Я послушно сделала глоток, прикрывая глаза от того, насколько было вкусно. Даже до наступившего конца света не пила ничего подобного!
— Ух ты… Даст, это потрясающе! Спасибо, — почти залпом выпиваю половину кружки, игнорируя то, как чай обжигал горло и язык, — а ты будешь?
— Хех, спасибо, птенчик… Тебе нужнее, а то опять простудишься, — скелет подмигнул мне, и мы пошли к друзьям, которые весело о чем-то болтали на веранде. Даст шел задумчивой, расслабленной тенью, иногда бросая на меня внимательные взгляды, пока я медленно раскладывала собственные эмоции по полочкам, постепенно утихомиривая беспокойство. Файлер и вовсе выглядела как ни в чем ни бывало: девушка научилась жить настоящим, чтобы не бередить раны прошлого и не думать о возможном тяжёлом будущем, и это вызывало у меня уважение. У меня так пока не получалось…
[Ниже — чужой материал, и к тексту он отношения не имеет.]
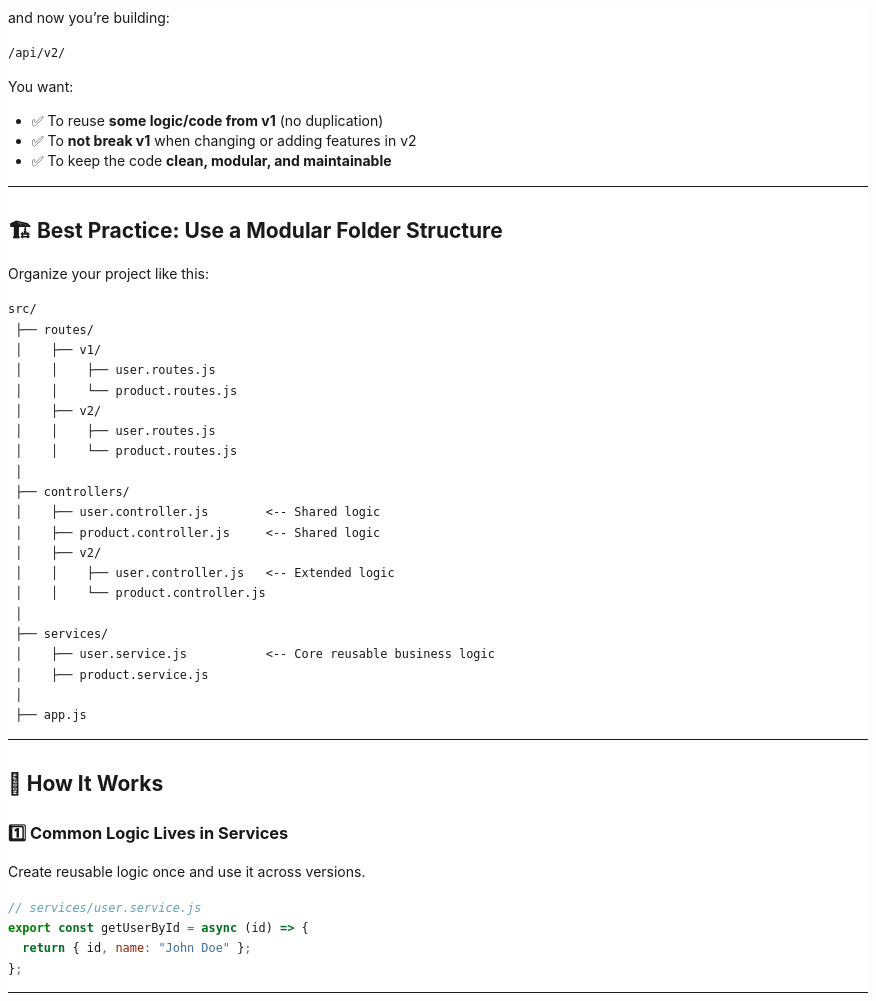 and now you’re building:

```
/api/v2/
```

You want:

* ✅ To reuse **some logic/code from v1** (no duplication)
* ✅ To **not break v1** when changing or adding features in v2
* ✅ To keep the code **clean, modular, and maintainable**

---

## 🏗️ Best Practice: Use a Modular Folder Structure

Organize your project like this:

```
src/
 ├── routes/
 │    ├── v1/
 │    │    ├── user.routes.js
 │    │    └── product.routes.js
 │    ├── v2/
 │    │    ├── user.routes.js
 │    │    └── product.routes.js
 │
 ├── controllers/
 │    ├── user.controller.js        <-- Shared logic
 │    ├── product.controller.js     <-- Shared logic
 │    ├── v2/
 │    │    ├── user.controller.js   <-- Extended logic
 │    │    └── product.controller.js
 │
 ├── services/
 │    ├── user.service.js           <-- Core reusable business logic
 │    ├── product.service.js
 │
 ├── app.js
```

---

## 🧠 How It Works

### 1️⃣ Common Logic Lives in **Services**

Create reusable logic once and use it across versions.

```js
// services/user.service.js
export const getUserById = async (id) => {
  return { id, name: "John Doe" };
};
```

---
Я села на широкую незанятую скамью, допивая согревающий меня чай, унимая холод в пальцах, плотно прижатых к горячим стенкам посуды, вслушиваясь в суть беседы друзей, но ничего не говоря, предпочтя просто наслаждаться течением чужого спокойного разговора. Рядом присел Даст, касаясь своим плечом моего, отчего росток неловкости хотел было вырасти в моей душе, но быстро сменился на чувство уюта и спокойствия, которые приносило с собой его согревающее присутствие и спокойное, размеренное дыхание.